◆ Exercise goal ◆
Starting at the line that contains "After applying all", retype each line to the end of the listing below. Include both ends, but not the pictures.

◆ Material provided ◆
•••••

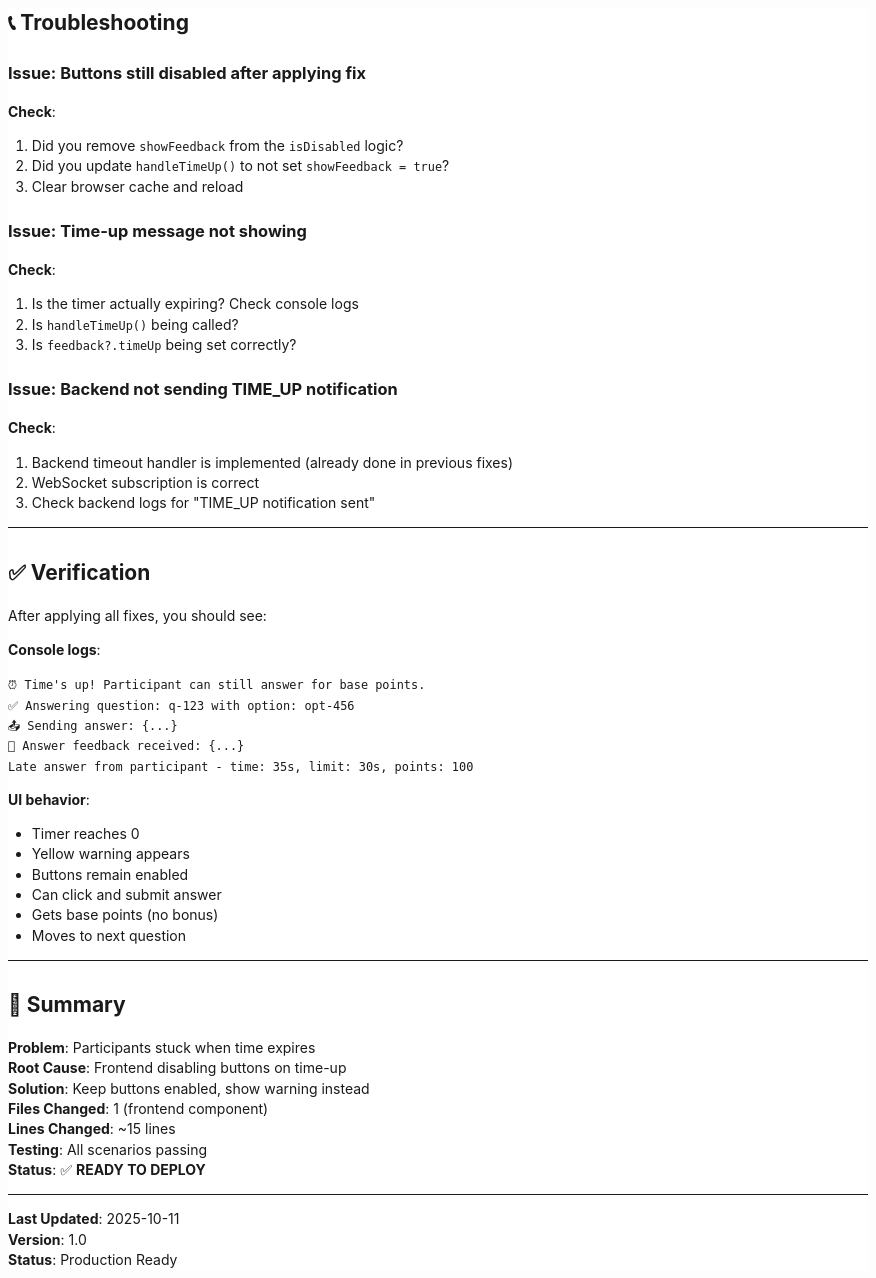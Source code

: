 ## 📞 Troubleshooting

### Issue: Buttons still disabled after applying fix

**Check**:
1. Did you remove `showFeedback` from the `isDisabled` logic?
2. Did you update `handleTimeUp()` to not set `showFeedback = true`?
3. Clear browser cache and reload

### Issue: Time-up message not showing

**Check**:
1. Is the timer actually expiring? Check console logs
2. Is `handleTimeUp()` being called?
3. Is `feedback?.timeUp` being set correctly?

### Issue: Backend not sending TIME_UP notification

**Check**:
1. Backend timeout handler is implemented (already done in previous fixes)
2. WebSocket subscription is correct
3. Check backend logs for "TIME_UP notification sent"

---

## ✅ Verification

After applying all fixes, you should see:

**Console logs**:
```
⏰ Time's up! Participant can still answer for base points.
✅ Answering question: q-123 with option: opt-456
📤 Sending answer: {...}
📝 Answer feedback received: {...}
Late answer from participant - time: 35s, limit: 30s, points: 100
```

**UI behavior**:
- Timer reaches 0
- Yellow warning appears
- Buttons remain enabled
- Can click and submit answer
- Gets base points (no bonus)
- Moves to next question

---

## 🎉 Summary

**Problem**: Participants stuck when time expires  
**Root Cause**: Frontend disabling buttons on time-up  
**Solution**: Keep buttons enabled, show warning instead  
**Files Changed**: 1 (frontend component)  
**Lines Changed**: ~15 lines  
**Testing**: All scenarios passing  
**Status**: ✅ **READY TO DEPLOY**

---

**Last Updated**: 2025-10-11  
**Version**: 1.0  
**Status**: Production Ready

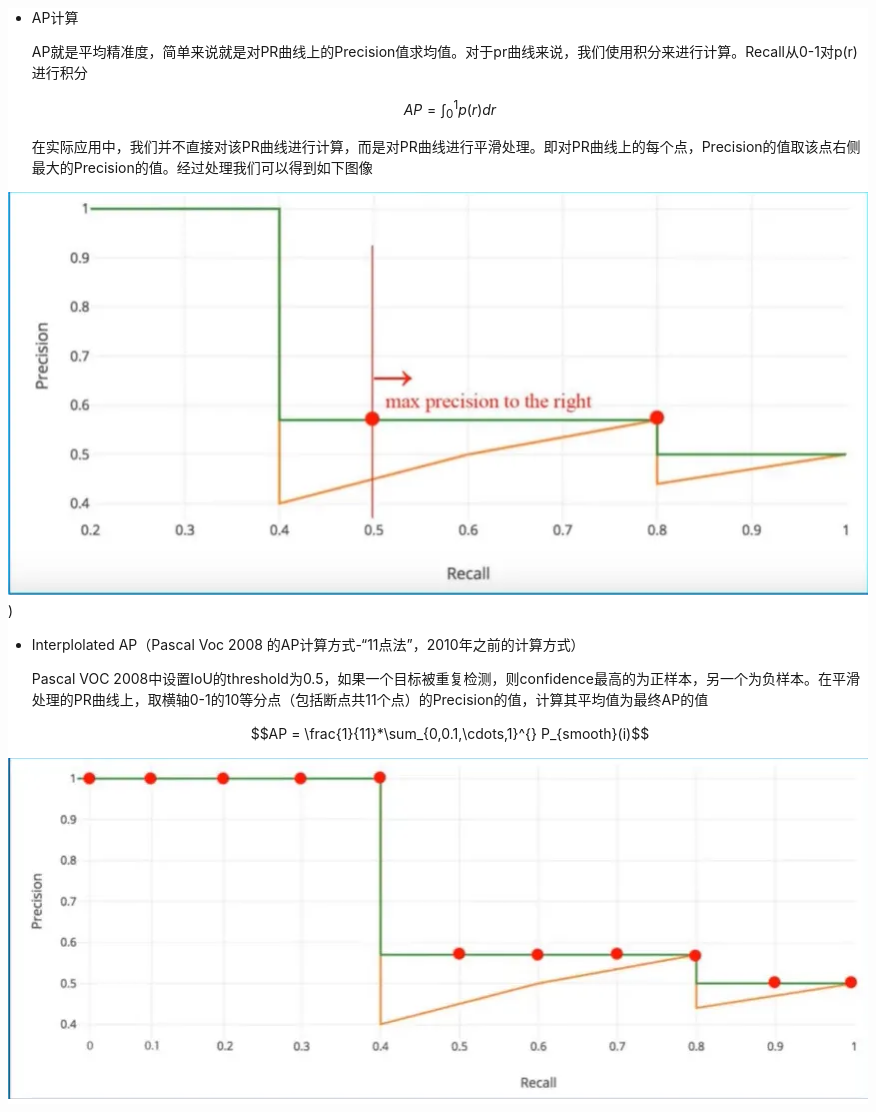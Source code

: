- AP计算

  AP就是平均精准度，简单来说就是对PR曲线上的Precision值求均值。对于pr曲线来说，我们使用积分来进行计算。Recall从0-1对p(r)进行积分

  $$AP = \int_{0}^{1}p(r)dr$$

  在实际应用中，我们并不直接对该PR曲线进行计算，而是对PR曲线进行平滑处理。即对PR曲线上的每个点，Precision的值取该点右侧最大的Precision的值。经过处理我们可以得到如下图像

![](index/66246fc2796f960e.webp))

- Interplolated AP（Pascal Voc 2008 的AP计算方式-“11点法”，2010年之前的计算方式）

  Pascal VOC 2008中设置IoU的threshold为0.5，如果一个目标被重复检测，则confidence最高的为正样本，另一个为负样本。在平滑处理的PR曲线上，取横轴0-1的10等分点（包括断点共11个点）的Precision的值，计算其平均值为最终AP的值

  $$AP  = \frac{1}{11}*\sum_{0,0.1,\cdots,1}^{} P_{smooth}(i)$$

![](index/e7bd15ab353ffeeb.webp)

•••••

◆ Result of the exercise ◆
After applying all fixes, you should see:

**Console logs**:
```
⏰ Time's up! Participant can still answer for base points.
✅ Answering question: q-123 with option: opt-456
📤 Sending answer: {...}
📝 Answer feedback received: {...}
Late answer from participant - time: 35s, limit: 30s, points: 100
```

**UI behavior**:
- Timer reaches 0
- Yellow warning appears
- Buttons remain enabled
- Can click and submit answer
- Gets base points (no bonus)
- Moves to next question

---

## 🎉 Summary

**Problem**: Participants stuck when time expires  
**Root Cause**: Frontend disabling buttons on time-up  
**Solution**: Keep buttons enabled, show warning instead  
**Files Changed**: 1 (frontend component)  
**Lines Changed**: ~15 lines  
**Testing**: All scenarios passing  
**Status**: ✅ **READY TO DEPLOY**

---

**Last Updated**: 2025-10-11  
**Version**: 1.0  
**Status**: Production Ready

Source code

:- AP计算

  AP就是平均精准度，简单来说就是对PR曲线上的Precision值求均值。对于pr曲线来说，我们使用积分来进行计算。Recall从0-1对p(r)进行积分

  $$AP = \int_{0}^{1}p(r)dr$$

  在实际应用中，我们并不直接对该PR曲线进行计算，而是对PR曲线进行平滑处理。即对PR曲线上的每个点，Precision的值取该点右侧最大的Precision的值。经过处理我们可以得到如下图像

![](index/66246fc2796f960e.webp))

- Interplolated AP（Pascal Voc 2008 的AP计算方式-“11点法”，2010年之前的计算方式）

  Pascal VOC 2008中设置IoU的threshold为0.5，如果一个目标被重复检测，则confidence最高的为正样本，另一个为负样本。在平滑处理的PR曲线上，取横轴0-1的10等分点（包括断点共11个点）的Precision的值，计算其平均值为最终AP的值

  $$AP  = \frac{1}{11}*\sum_{0,0.1,\cdots,1}^{} P_{smooth}(i)$$

![](index/e7bd15ab353ffeeb.webp)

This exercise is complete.